**Given information:**
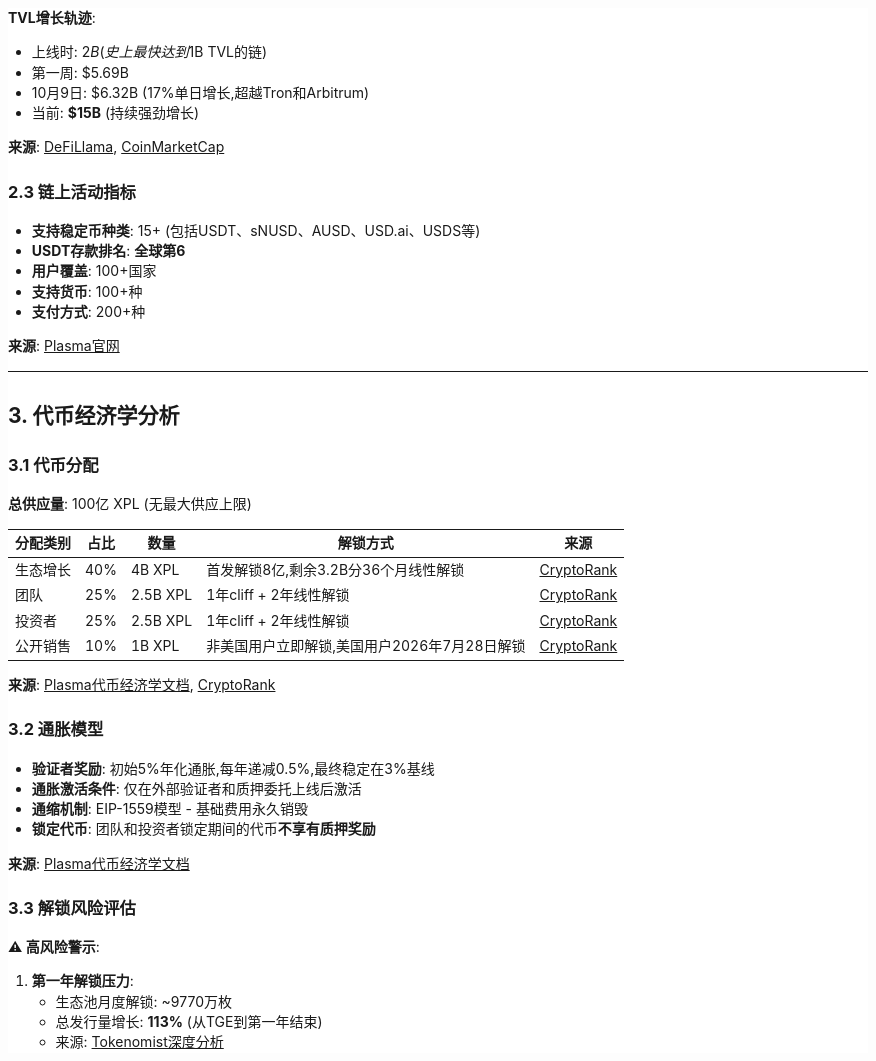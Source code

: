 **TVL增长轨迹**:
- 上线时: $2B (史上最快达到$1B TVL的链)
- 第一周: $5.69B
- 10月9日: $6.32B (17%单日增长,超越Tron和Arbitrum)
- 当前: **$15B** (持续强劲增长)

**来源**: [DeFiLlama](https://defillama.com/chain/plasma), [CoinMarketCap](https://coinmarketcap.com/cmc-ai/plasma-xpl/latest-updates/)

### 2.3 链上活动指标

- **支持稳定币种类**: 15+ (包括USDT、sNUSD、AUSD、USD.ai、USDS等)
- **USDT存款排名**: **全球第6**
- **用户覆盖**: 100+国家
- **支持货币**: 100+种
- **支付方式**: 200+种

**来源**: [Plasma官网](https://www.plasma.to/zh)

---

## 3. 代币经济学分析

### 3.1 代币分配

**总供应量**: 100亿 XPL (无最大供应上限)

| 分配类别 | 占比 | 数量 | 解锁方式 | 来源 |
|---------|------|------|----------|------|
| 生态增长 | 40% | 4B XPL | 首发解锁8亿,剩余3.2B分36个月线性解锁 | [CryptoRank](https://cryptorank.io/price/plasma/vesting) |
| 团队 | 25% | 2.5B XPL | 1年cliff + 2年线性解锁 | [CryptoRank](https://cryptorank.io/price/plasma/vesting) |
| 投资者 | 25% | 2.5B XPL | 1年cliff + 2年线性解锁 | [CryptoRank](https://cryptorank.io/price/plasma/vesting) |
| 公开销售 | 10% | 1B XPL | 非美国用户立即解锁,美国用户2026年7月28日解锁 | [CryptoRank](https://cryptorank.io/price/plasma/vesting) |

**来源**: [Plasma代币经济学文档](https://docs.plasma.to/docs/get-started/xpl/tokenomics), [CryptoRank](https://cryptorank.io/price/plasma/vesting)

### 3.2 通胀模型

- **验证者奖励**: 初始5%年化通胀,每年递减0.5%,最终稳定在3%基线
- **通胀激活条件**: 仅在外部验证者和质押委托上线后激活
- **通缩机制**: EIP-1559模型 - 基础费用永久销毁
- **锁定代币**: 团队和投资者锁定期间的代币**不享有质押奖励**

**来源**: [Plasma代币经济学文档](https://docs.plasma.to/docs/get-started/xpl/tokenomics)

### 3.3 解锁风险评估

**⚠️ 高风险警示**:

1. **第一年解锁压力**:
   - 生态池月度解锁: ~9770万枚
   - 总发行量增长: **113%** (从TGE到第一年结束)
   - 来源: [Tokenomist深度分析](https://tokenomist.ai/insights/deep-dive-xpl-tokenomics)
* * *
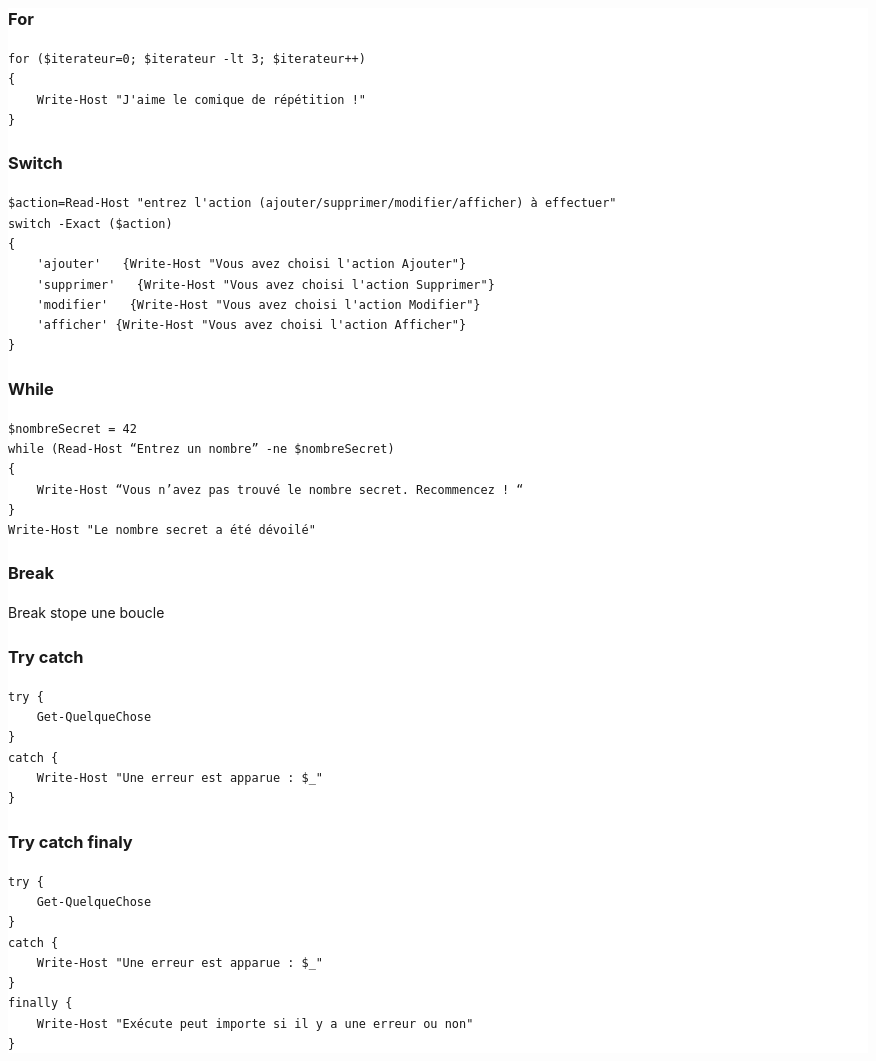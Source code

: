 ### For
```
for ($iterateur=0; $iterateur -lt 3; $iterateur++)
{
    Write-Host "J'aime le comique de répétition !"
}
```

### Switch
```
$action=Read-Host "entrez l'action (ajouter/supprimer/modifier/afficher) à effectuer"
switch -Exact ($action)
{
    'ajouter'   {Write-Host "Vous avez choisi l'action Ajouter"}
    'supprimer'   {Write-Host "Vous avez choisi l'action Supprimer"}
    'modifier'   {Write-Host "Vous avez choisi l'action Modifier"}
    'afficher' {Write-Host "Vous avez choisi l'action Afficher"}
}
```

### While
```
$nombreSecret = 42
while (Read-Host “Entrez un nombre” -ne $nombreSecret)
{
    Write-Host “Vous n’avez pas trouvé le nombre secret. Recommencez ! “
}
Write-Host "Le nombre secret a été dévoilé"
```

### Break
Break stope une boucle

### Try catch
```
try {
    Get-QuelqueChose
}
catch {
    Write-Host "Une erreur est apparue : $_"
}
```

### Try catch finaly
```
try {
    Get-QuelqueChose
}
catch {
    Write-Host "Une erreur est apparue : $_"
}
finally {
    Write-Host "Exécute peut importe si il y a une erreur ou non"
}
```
==
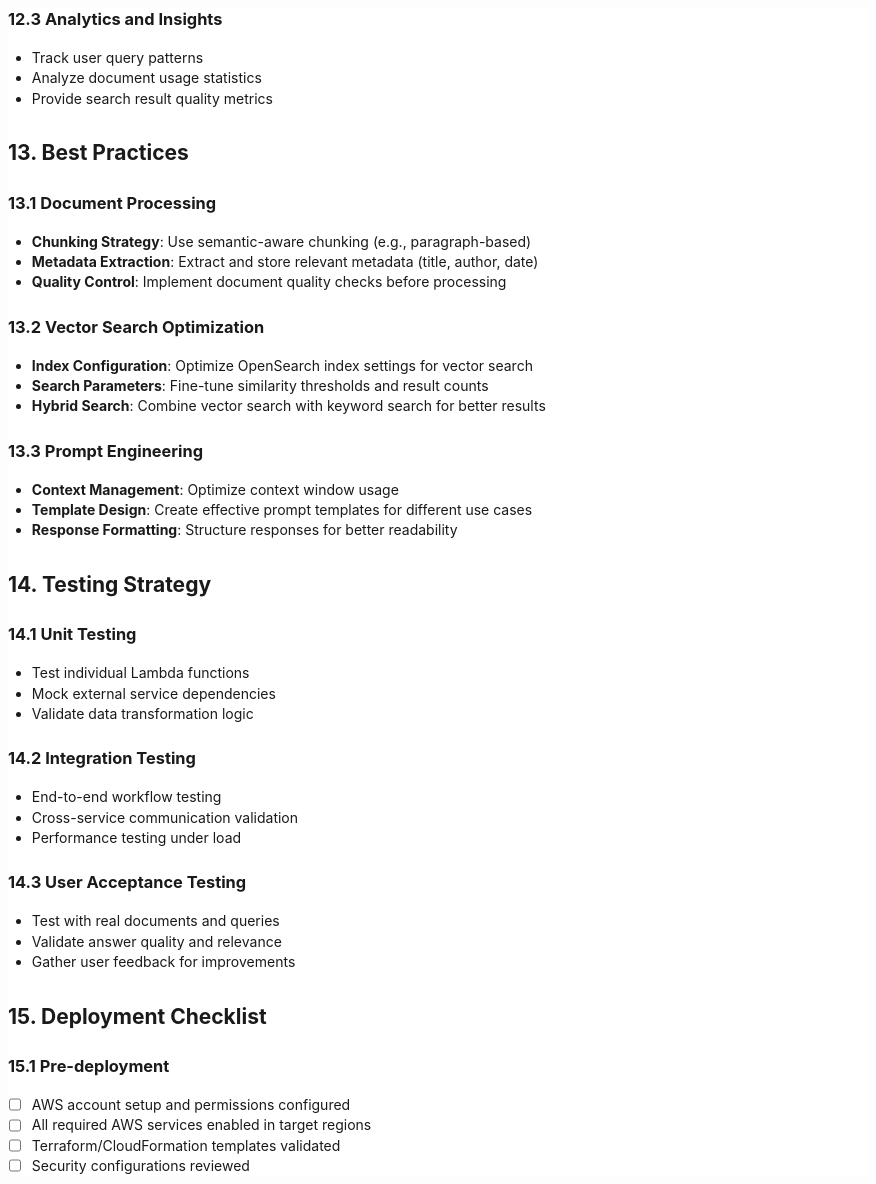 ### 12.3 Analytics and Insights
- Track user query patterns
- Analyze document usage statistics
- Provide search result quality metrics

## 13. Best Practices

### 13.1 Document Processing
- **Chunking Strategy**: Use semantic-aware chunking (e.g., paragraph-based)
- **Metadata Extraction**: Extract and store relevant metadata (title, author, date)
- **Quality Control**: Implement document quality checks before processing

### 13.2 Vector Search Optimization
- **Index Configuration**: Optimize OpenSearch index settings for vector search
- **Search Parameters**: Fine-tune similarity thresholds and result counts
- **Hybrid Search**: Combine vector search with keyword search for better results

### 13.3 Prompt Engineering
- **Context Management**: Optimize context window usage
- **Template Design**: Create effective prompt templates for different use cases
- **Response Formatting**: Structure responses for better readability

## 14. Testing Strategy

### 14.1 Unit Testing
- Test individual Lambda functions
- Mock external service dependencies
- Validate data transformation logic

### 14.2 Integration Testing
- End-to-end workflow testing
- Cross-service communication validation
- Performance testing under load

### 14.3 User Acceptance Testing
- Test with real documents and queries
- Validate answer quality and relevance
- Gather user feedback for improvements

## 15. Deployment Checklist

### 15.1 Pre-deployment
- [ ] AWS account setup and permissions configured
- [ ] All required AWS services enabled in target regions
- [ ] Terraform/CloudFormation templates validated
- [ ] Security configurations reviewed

**Exercise aim:**
Copy out every line from the material above where the string "tokenomics" turns up.

**Task answer:**
**来源**: [Plasma代币经济学文档](https://docs.plasma.to/docs/get-started/xpl/tokenomics), [CryptoRank](https://cryptorank.io/price/plasma/vesting)
**来源**: [Plasma代币经济学文档](https://docs.plasma.to/docs/get-started/xpl/tokenomics)
   - 来源: [Tokenomist深度分析](https://tokenomist.ai/insights/deep-dive-xpl-tokenomics)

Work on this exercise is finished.